[Appendix A(42) 1792 Report of Commissioners of Inquiry]

N° 42.

To the Commissioners of Inquiry for the Isle of Man.

REASONS why the Attorney General declines entering into the Question, Whether certain Rights of the Crown herein-after mentioned. are or are not neccessary for the Prevention of illicit Traffic.

IT is alleged by the Duke of Atholl, that some rights, unnecessary to be vested in the Crown for the purpose of preventing illicit practices, have been so vested ; and the rights alluded to in this allegation His Grace states to be, the Herring Custom, the Salmon Fishings, Treasure Trove, goods called Flotsam, Jetsam. and Lingan, with the Isle and Castle of Peele.
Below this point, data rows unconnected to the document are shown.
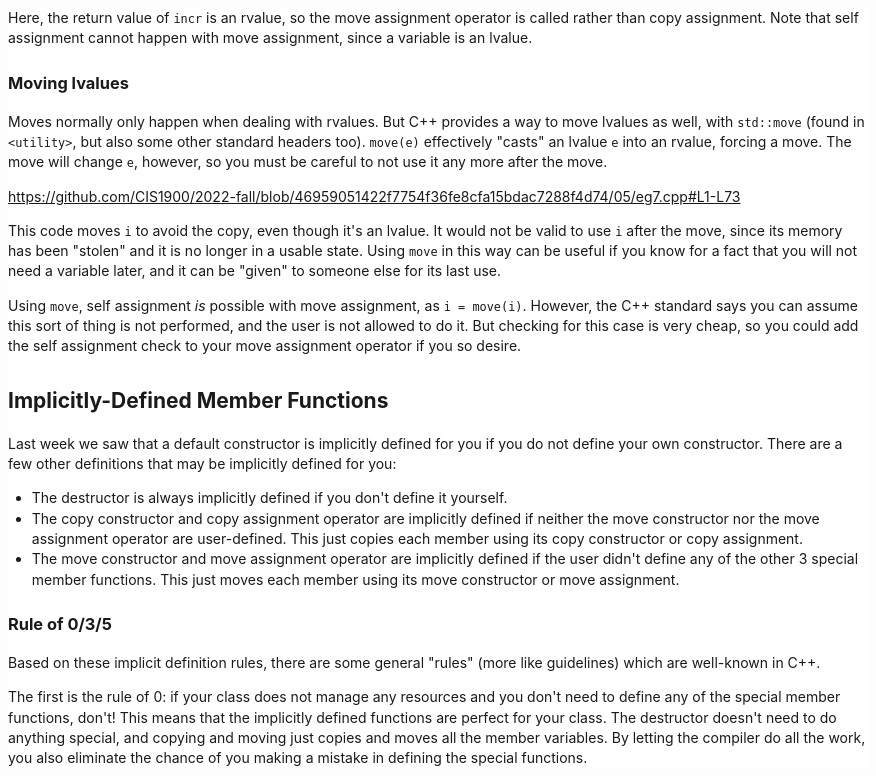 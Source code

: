 Here, the return value of `incr` is an rvalue, so the move assignment operator is called rather than copy assignment.
Note that self assignment cannot happen with move assignment, since a variable is an lvalue.

### Moving lvalues

Moves normally only happen when dealing with rvalues.
But C++ provides a way to move lvalues as well, with `std::move` (found in `<utility>`, but also some other standard headers too).
`move(e)` effectively "casts" an lvalue `e` into an rvalue, forcing a move.
The move will change `e`, however, so you must be careful to not use it any more after the move.

https://github.com/CIS1900/2022-fall/blob/46959051422f7754f36fe8cfa15bdac7288f4d74/05/eg7.cpp#L1-L73

This code moves `i` to avoid the copy, even though it's an lvalue.
It would not be valid to use `i` after the move, since its memory has been "stolen" and it is no longer in a usable state.
Using `move` in this way can be useful if you know for a fact that you will not need a variable later, and it can be "given" to someone else for its last use.

Using `move`, self assignment *is* possible with move assignment, as `i = move(i)`.
However, the C++ standard says you can assume this sort of thing is not performed, and the user is not allowed to do it.
But checking for this case is very cheap, so you could add the self assignment check to your move assignment operator if you so desire.

## Implicitly-Defined Member Functions

Last week we saw that a default constructor is implicitly defined for you if you do not define your own constructor.
There are a few other definitions that may be implicitly defined for you:
- The destructor is always implicitly defined if you don't define it yourself.
- The copy constructor and copy assignment operator are implicitly defined if neither the move constructor nor the move assignment operator are user-defined.
This just copies each member using its copy constructor or copy assignment.
- The move constructor and move assignment operator are implicitly defined if the user didn't define any of the other 3 special member functions.
This just moves each member using its move constructor or move assignment.

### Rule of 0/3/5

Based on these implicit definition rules, there are some general "rules" (more like guidelines) which are well-known in C++.

The first is the rule of 0: if your class does not manage any resources and you don't need to define any of the special member functions, don't!
This means that the implicitly defined functions are perfect for your class.
The destructor doesn't need to do anything special, and copying and moving just copies and moves all the member variables.
By letting the compiler do all the work, you also eliminate the chance of you making a mistake in defining the special functions.
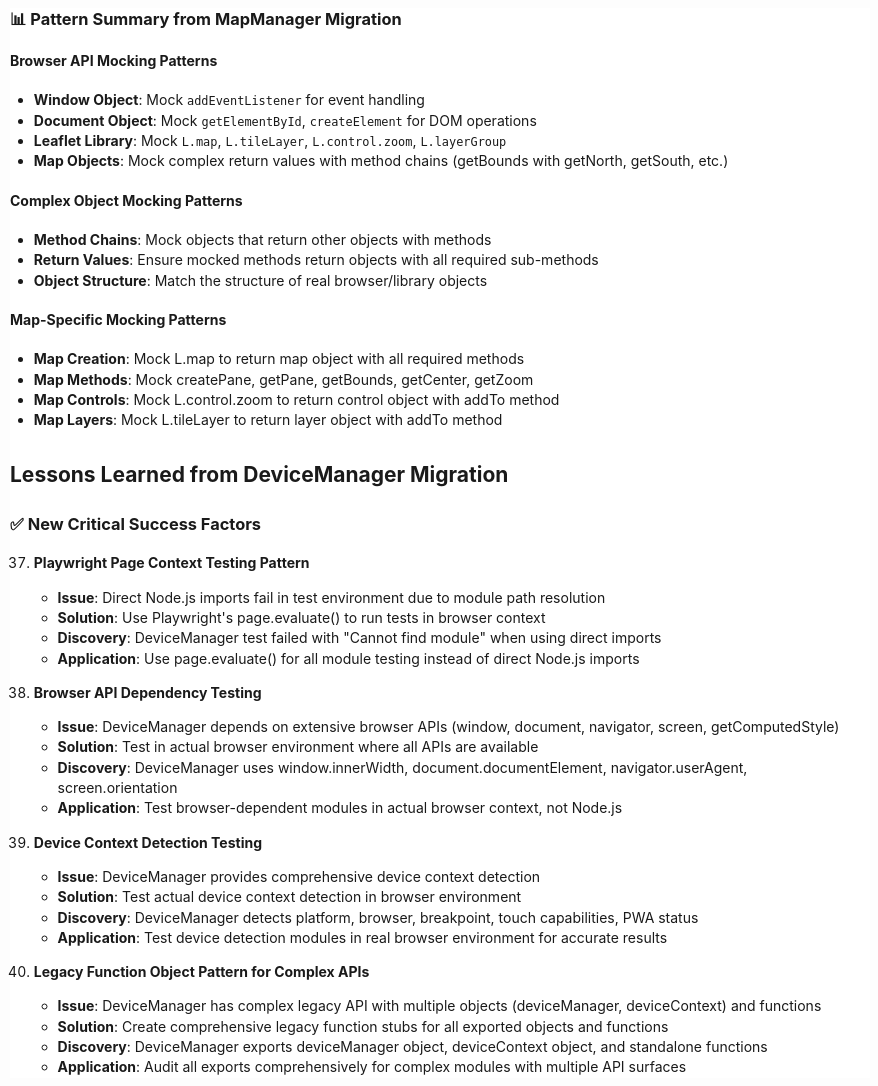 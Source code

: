 ### **📊 Pattern Summary from MapManager Migration**

#### **Browser API Mocking Patterns**
- **Window Object**: Mock `addEventListener` for event handling
- **Document Object**: Mock `getElementById`, `createElement` for DOM operations
- **Leaflet Library**: Mock `L.map`, `L.tileLayer`, `L.control.zoom`, `L.layerGroup`
- **Map Objects**: Mock complex return values with method chains (getBounds with getNorth, getSouth, etc.)

#### **Complex Object Mocking Patterns**
- **Method Chains**: Mock objects that return other objects with methods
- **Return Values**: Ensure mocked methods return objects with all required sub-methods
- **Object Structure**: Match the structure of real browser/library objects

#### **Map-Specific Mocking Patterns**
- **Map Creation**: Mock L.map to return map object with all required methods
- **Map Methods**: Mock createPane, getPane, getBounds, getCenter, getZoom
- **Map Controls**: Mock L.control.zoom to return control object with addTo method
- **Map Layers**: Mock L.tileLayer to return layer object with addTo method

## Lessons Learned from DeviceManager Migration

### ✅ **New Critical Success Factors**

37. **Playwright Page Context Testing Pattern**
    - **Issue**: Direct Node.js imports fail in test environment due to module path resolution
    - **Solution**: Use Playwright's page.evaluate() to run tests in browser context
    - **Discovery**: DeviceManager test failed with "Cannot find module" when using direct imports
    - **Application**: Use page.evaluate() for all module testing instead of direct Node.js imports

38. **Browser API Dependency Testing**
    - **Issue**: DeviceManager depends on extensive browser APIs (window, document, navigator, screen, getComputedStyle)
    - **Solution**: Test in actual browser environment where all APIs are available
    - **Discovery**: DeviceManager uses window.innerWidth, document.documentElement, navigator.userAgent, screen.orientation
    - **Application**: Test browser-dependent modules in actual browser context, not Node.js

39. **Device Context Detection Testing**
    - **Issue**: DeviceManager provides comprehensive device context detection
    - **Solution**: Test actual device context detection in browser environment
    - **Discovery**: DeviceManager detects platform, browser, breakpoint, touch capabilities, PWA status
    - **Application**: Test device detection modules in real browser environment for accurate results

40. **Legacy Function Object Pattern for Complex APIs**
    - **Issue**: DeviceManager has complex legacy API with multiple objects (deviceManager, deviceContext) and functions
    - **Solution**: Create comprehensive legacy function stubs for all exported objects and functions
    - **Discovery**: DeviceManager exports deviceManager object, deviceContext object, and standalone functions
    - **Application**: Audit all exports comprehensively for complex modules with multiple API surfaces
The Attorney-General begs leave to refer the Commissioners to a Report, addressed to the late Lieutentant Governer left herewith,) wherein it is delivered as their opinion, that the sovereignty of the island is, by the act of 1765, in the most explicit terms, restored to the Crown ; and. that consequently all rights incident to the sovereignty (if not expressly reserved to the late Duke and Duchess of Atholl) are restored with it; that therefore the position, afferting the sovereinty, ports, and commerce of the isle, were no otherwise required to be revested in, the Crown than as they interfered with the royal revenue in that and the rest of the King's dominions, is in admissible; and further, that all such of the rights above enumerated as were noticed in the Report, that is, all of them, except the Isle and Castle of Peele, were on these grounds to be considered as fully settled in the Crown; which principles and reasoning have been confirmed by the Attorney and Solicitor General of England in two other Reports ; copies whereof are also left herewith. With regard to all the particulars included in the first-mentioned Report, the Attorney still retains the same opinion ; and has to add, that the Isle and Castle of Peele is not only as an appendage of sovereignty, but in express words, and by name, conveyed to His Majesty. All these rights having been thus transferred to the Crown, the Attorney General apprehends he cannot, consistently with the duty of his office, admit it to be material, whether they are or are not necessary for the restraint of smuggling : and conceiving he cannot enter into an examination of this point, without admitting it to be material, he thinks it incumbent on him to decline attending any such investigation. He should deem it a violation of his duty to engage in a question which has so manifest a tendency to bring in question rights of the Crown, that have been solemnly settled by the British Legislature. At the same time, being solicitous for the accomplishment of the general objects proposed by the inquiry, in which the Commissioners are employed; he continues ready and desirous to promote it, by contributing every aid that his official situation, means of knowledge, and state of health, will permit him to furnish.